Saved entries
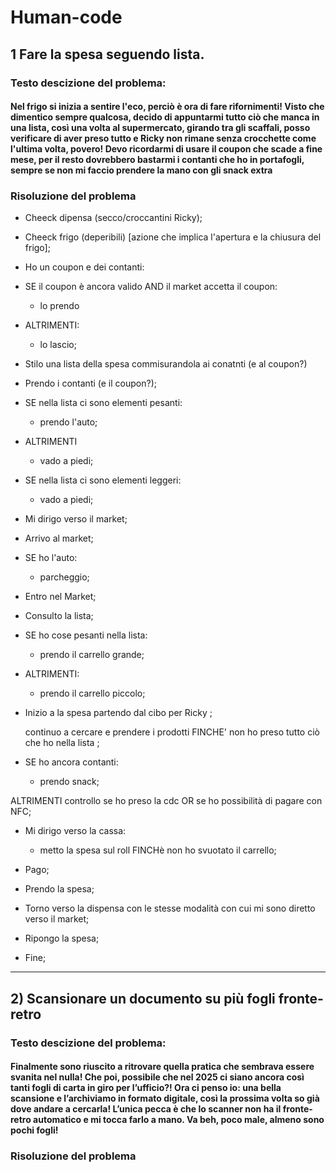 #  Human-code

## 1  Fare la spesa seguendo lista.

### Testo descizione del problema: 
#### Nel frigo si inizia a sentire l'eco, perciò è ora di fare rifornimenti! Visto che dimentico sempre qualcosa, decido di appuntarmi tutto ciò che manca in una lista, così una volta al supermercato, girando tra gli scaffali, posso verificare di aver preso tutto e Ricky non rimane senza crocchette come l'ultima volta, povero! Devo ricordarmi di usare il coupon che scade a fine mese, per il resto dovrebbero bastarmi i contanti che ho in portafogli, sempre se non mi faccio prendere la mano con gli snack extra


### Risoluzione del problema
 
- Cheeck dipensa (secco/croccantini Ricky);

- Cheeck frigo (deperibili) [azione che implica l'apertura e la chiusura del frigo];

- Ho un coupon e dei contanti:

 - SE il coupon è ancora valido 
     AND il market accetta il coupon:
   - lo prendo

- ALTRIMENTI: 
     - lo lascio;

- Stilo una lista della spesa commisurandola ai conatnti (e al coupon?)

- Prendo i contanti (e il coupon?);

- SE nella lista ci sono elementi pesanti: 
    - prendo l'auto;

 - ALTRIMENTI 
    - vado a piedi;


 - SE nella lista ci sono elementi leggeri:
    - vado a piedi;

- Mi dirigo verso il market;

- Arrivo al market;

- SE ho l'auto:
    - parcheggio;

- Entro nel Market;

- Consulto la lista;

- SE ho  cose pesanti nella lista:
  -  prendo il carrello grande;

 - ALTRIMENTI:
    - prendo il carrello piccolo;

- Inizio a la spesa partendo dal cibo per Ricky ;
  
  continuo a cercare e prendere i prodotti FINCHE' non ho preso 
   tutto ciò che ho nella lista ;

- SE ho ancora contanti:
    - prendo snack;

 ALTRIMENTI controllo se ho preso la cdc 
 OR se ho possibilità di pagare con NFC;

- Mi dirigo verso la cassa:
    - metto la spesa sul roll  FINCHè non ho svuotato il carrello;

- Pago;

- Prendo la spesa;

- Torno verso la dispensa con le stesse modalità con cui mi sono diretto verso il market;

- Ripongo la spesa;

- Fine;


_______






## 2) Scansionare un documento su più fogli fronte-retro

### Testo descizione del problema: 
#### Finalmente sono riuscito a ritrovare quella pratica che sembrava essere svanita nel nulla! Che poi, possibile che nel 2025 ci siano ancora così tanti fogli di carta in giro per l’ufficio?! Ora ci penso io: una bella scansione e l’archiviamo in formato digitale, così la prossima volta so già dove andare a cercarla! L’unica pecca è che lo scanner non ha il fronte-retro automatico e mi tocca farlo a mano. Va beh, poco male, almeno sono pochi fogli!


### Risoluzione del problema






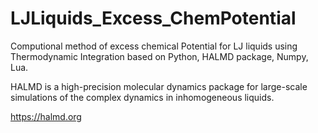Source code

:# LJLiquids_Excess_ChemPotential
Computional method of excess chemical Potential for LJ liquids using Thermodynamic Integration based on Python, HALMD package, Numpy, Lua.

HALMD is a high-precision molecular dynamics package for large-scale simulations of the complex dynamics in inhomogeneous liquids.

https://halmd.org
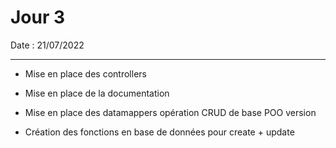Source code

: # Jour 3

Date : 21/07/2022

___

- Mise en place des controllers
- Mise en place de la documentation
- Mise en place des datamappers opération CRUD de base POO version
 
- Création des fonctions en base de données pour create + update

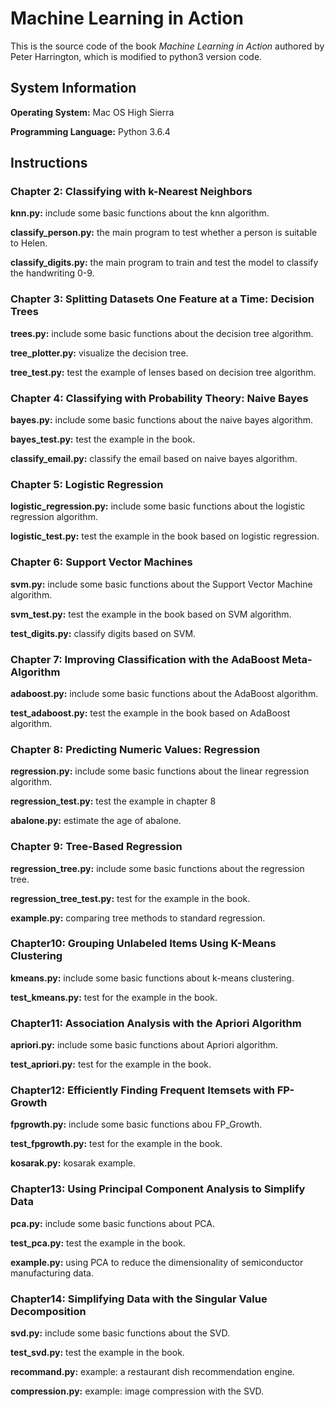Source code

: # Machine Learning in Action
This is the source code of the book *Machine Learning in Action* authored by Peter Harrington, which is modified to python3 version code.


## System Information
**Operating System:** Mac OS High Sierra

**Programming Language:** Python 3.6.4


## Instructions
### Chapter 2: Classifying with k-Nearest Neighbors
**knn.py:** include some basic functions about the knn algorithm.

**classify_person.py:** the main program to test whether a person is suitable to Helen.

**classify_digits.py:** the main program to train and test the model to classify the handwriting 0-9.


### Chapter 3: Splitting Datasets One Feature at a Time: Decision Trees
**trees.py:** include some basic functions about the decision tree algorithm.

**tree_plotter.py:** visualize the decision tree.

**tree_test.py:** test the example of lenses based on decision tree algorithm.


### Chapter 4: Classifying with Probability Theory: Naive Bayes
**bayes.py:** include some basic functions about the naive bayes algorithm.

**bayes_test.py:** test the example in the book.

**classify_email.py:** classify the email based on naive bayes algorithm.


### Chapter 5: Logistic Regression
**logistic_regression.py:** include some basic functions about the logistic regression algorithm.

**logistic_test.py:** test the example in the book based on logistic regression.


### Chapter 6: Support Vector Machines
**svm.py:** include some basic functions about the Support Vector Machine algorithm.

**svm_test.py:** test the example in the book based on SVM algorithm.

**test_digits.py:** classify digits based on SVM.


### Chapter 7: Improving Classification with the AdaBoost Meta-Algorithm
**adaboost.py:** include some basic functions about the AdaBoost algorithm.

**test_adaboost.py:** test the example in the book based on AdaBoost algorithm.


### Chapter 8: Predicting Numeric Values: Regression
**regression.py:** include some basic functions about the linear regression algorithm.

**regression_test.py:** test the example in chapter 8

**abalone.py:** estimate the age of abalone.


### Chapter 9: Tree-Based Regression
**regression_tree.py:** include some basic functions about the regression tree.

**regression_tree_test.py:** test for the example in the book.

**example.py:** comparing tree methods to standard regression.


### Chapter10: Grouping Unlabeled Items Using K-Means Clustering
**kmeans.py:** include some basic functions about k-means clustering.

**test_kmeans.py:** test for the example in the book.


### Chapter11: Association Analysis with the Apriori Algorithm
**apriori.py:** include some basic functions about Apriori algorithm.

**test_apriori.py:** test for the example in the book.


### Chapter12:  Efficiently Finding Frequent Itemsets with FP-Growth
**fpgrowth.py:** include some basic functions abou FP_Growth.

**test_fpgrowth.py:** test for the example in the book.

**kosarak.py:** kosarak example.


### Chapter13:  Using Principal Component Analysis to Simplify Data
**pca.py:** include some basic functions about PCA.

**test_pca.py:** test the example in the book.

**example.py:**  using PCA to reduce the dimensionality of semiconductor manufacturing data.


### Chapter14: Simplifying Data with the Singular Value Decomposition

**svd.py:** include some basic functions about the SVD.

**test_svd.py:** test the example in the book.

**recommand.py:** example: a restaurant dish recommendation engine.

**compression.py:** example: image compression with the SVD.


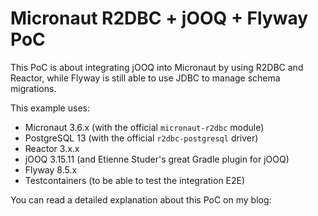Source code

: # Micronaut R2DBC + jOOQ + Flyway PoC

This PoC is about integrating jOOQ into Micronaut by using R2DBC and Reactor, while Flyway is still able to use JDBC to manage schema migrations.

This example uses:

- Micronaut 3.6.x (with the official `micronaut-r2dbc` module)
- PostgreSQL 13 (with the official `r2dbc-postgresql` driver)
- Reactor 3.x.x
- jOOQ 3.15.11 (and Etienne Studer's great Gradle plugin for jOOQ)
- Flyway 8.5.x
- Testcontainers (to be able to test the integration E2E)

You can read a detailed explanation about this PoC on my blog: 
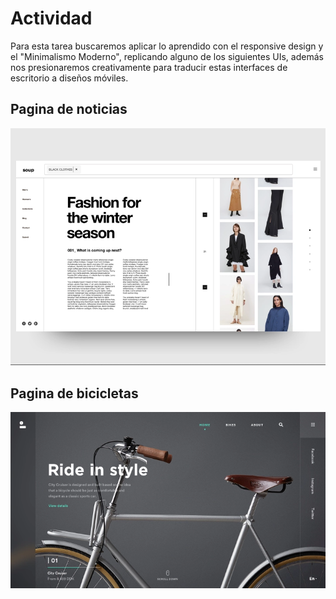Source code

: # Actividad

Para esta tarea buscaremos aplicar lo aprendido con el responsive design y el "Minimalismo Moderno", replicando alguno de los siguientes UIs, además nos presionaremos creativamente para traducir estas interfaces de escritorio a diseños móviles.

## Pagina de noticias

![Paginanoticias](Pagina_noticias.png)

## Pagina de bicicletas

![Pagina de bicicletas.png](Pagina_bicicletas.png)
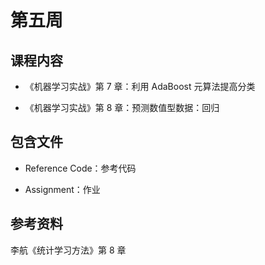# 第五周

## 课程内容

- 《机器学习实战》第 7 章：利用 AdaBoost 元算法提高分类

- 《机器学习实战》第 8 章：预测数值型数据：回归

## 包含文件

- Reference Code：参考代码

- Assignment：作业

## 参考资料

李航《统计学习方法》第 8 章

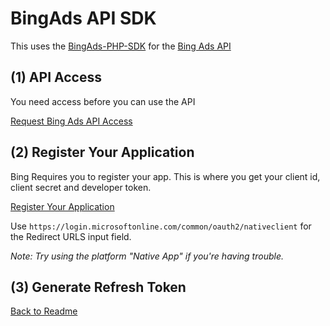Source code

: # BingAds API SDK

This uses the [BingAds-PHP-SDK](https://github.com/BingAds/BingAds-PHP-SDK) for the [Bing Ads API](https://docs.microsoft.com/en-us/bingads/guides/get-started-php?view=bingads-12)

## (1) API Access

You need access before you can use the API

[Request Bing Ads API Access](https://advertise.bingads.microsoft.com/en-us/resources/bing-partner-program/request-bing-ads-api-access)


## (2) Register Your Application

Bing Requires you to register your app. This is where you get your client id, client secret and developer token.

[Register Your Application](https://apps.dev.microsoft.com)

Use `https://login.microsoftonline.com/common/oauth2/nativeclient` for the Redirect URLS input field.

*Note: Try using the platform "Native App" if you're having trouble.*

## (3) Generate Refresh Token

[Back to Readme](README.md)

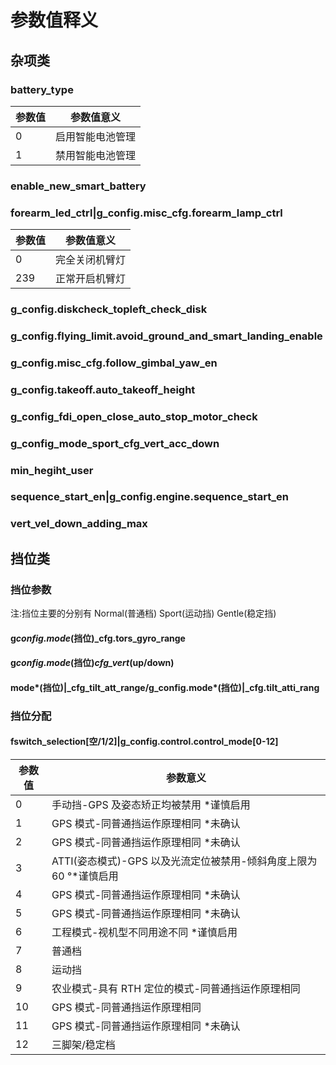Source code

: # 参数值释义

## 杂项类

### battery_type

| 参数值 | 参数值意义       |
| ------ | ---------------- |
| 0      | 启用智能电池管理 |
| 1      | 禁用智能电池管理 |

### enable_new_smart_battery

### forearm_led_ctrl\|g_config.misc_cfg.forearm_lamp_ctrl

| 参数值 | 参数值意义     |
| ------ | -------------- |
| 0      | 完全关闭机臂灯 |
| 239    | 正常开启机臂灯 |

### g_config.diskcheck_topleft_check_disk

### g_config.flying_limit.avoid_ground_and_smart_landing_enable

### g_config.misc_cfg.follow_gimbal_yaw_en

### g_config.takeoff.auto_takeoff_height

### g_config_fdi_open_close_auto_stop_motor_check

### g_config_mode_sport_cfg_vert_acc_down

### min_hegiht_user

### sequence_start_en\|g_config.engine.sequence_start_en

### vert_vel_down_adding_max

## 挡位类

### 挡位参数

注:挡位主要的分别有 Normal(普通档) Sport(运动挡) Gentle(稳定挡)

#### g*config.mode*(挡位)_cfg.tors_gyro_range

#### g*config.mode*(挡位)*cfg_vert*(up/down)

#### mode*(挡位)\|_cfg_tilt_att_range/g_config.mode*(挡位)\|_cfg.tilt_atti_rang

### 挡位分配

#### fswitch_selection[空/1/2]\|g_config.control.control_mode[0-12]

| 参数值 | 参数意义                                                            |
| ------ | ------------------------------------------------------------------- |
| 0      | 手动挡-GPS 及姿态矫正均被禁用 \*谨慎启用                            |
| 1      | GPS 模式-同普通挡运作原理相同 \*未确认                              |
| 2      | GPS 模式-同普通挡运作原理相同 \*未确认                              |
| 3      | ATTI(姿态模式)-GPS 以及光流定位被禁用-倾斜角度上限为 60 °\*谨慎启用 |
| 4      | GPS 模式-同普通挡运作原理相同 \*未确认                              |
| 5      | GPS 模式-同普通挡运作原理相同 \*未确认                              |
| 6      | 工程模式-视机型不同用途不同 \*谨慎启用                              |
| 7      | 普通档                                                              |
| 8      | 运动挡                                                              |
| 9      | 农业模式-具有 RTH 定位的模式-同普通挡运作原理相同                   |
| 10     | GPS 模式-同普通挡运作原理相同                                       |
| 11     | GPS 模式-同普通挡运作原理相同 \*未确认                              |
| 12     | 三脚架/稳定档                                                       |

__What is being asked__
Exactly the lines above from the one with "functions abou FP_Growth." to the one with "with the SVD.", both included, are to be quoted; leave the rest out.

__Result__
**fpgrowth.py:** include some basic functions abou FP_Growth.

**test_fpgrowth.py:** test for the example in the book.

**kosarak.py:** kosarak example.


### Chapter13:  Using Principal Component Analysis to Simplify Data
**pca.py:** include some basic functions about PCA.

**test_pca.py:** test the example in the book.

**example.py:**  using PCA to reduce the dimensionality of semiconductor manufacturing data.


### Chapter14: Simplifying Data with the Singular Value Decomposition

**svd.py:** include some basic functions about the SVD.

**test_svd.py:** test the example in the book.

**recommand.py:** example: a restaurant dish recommendation engine.

**compression.py:** example: image compression with the SVD.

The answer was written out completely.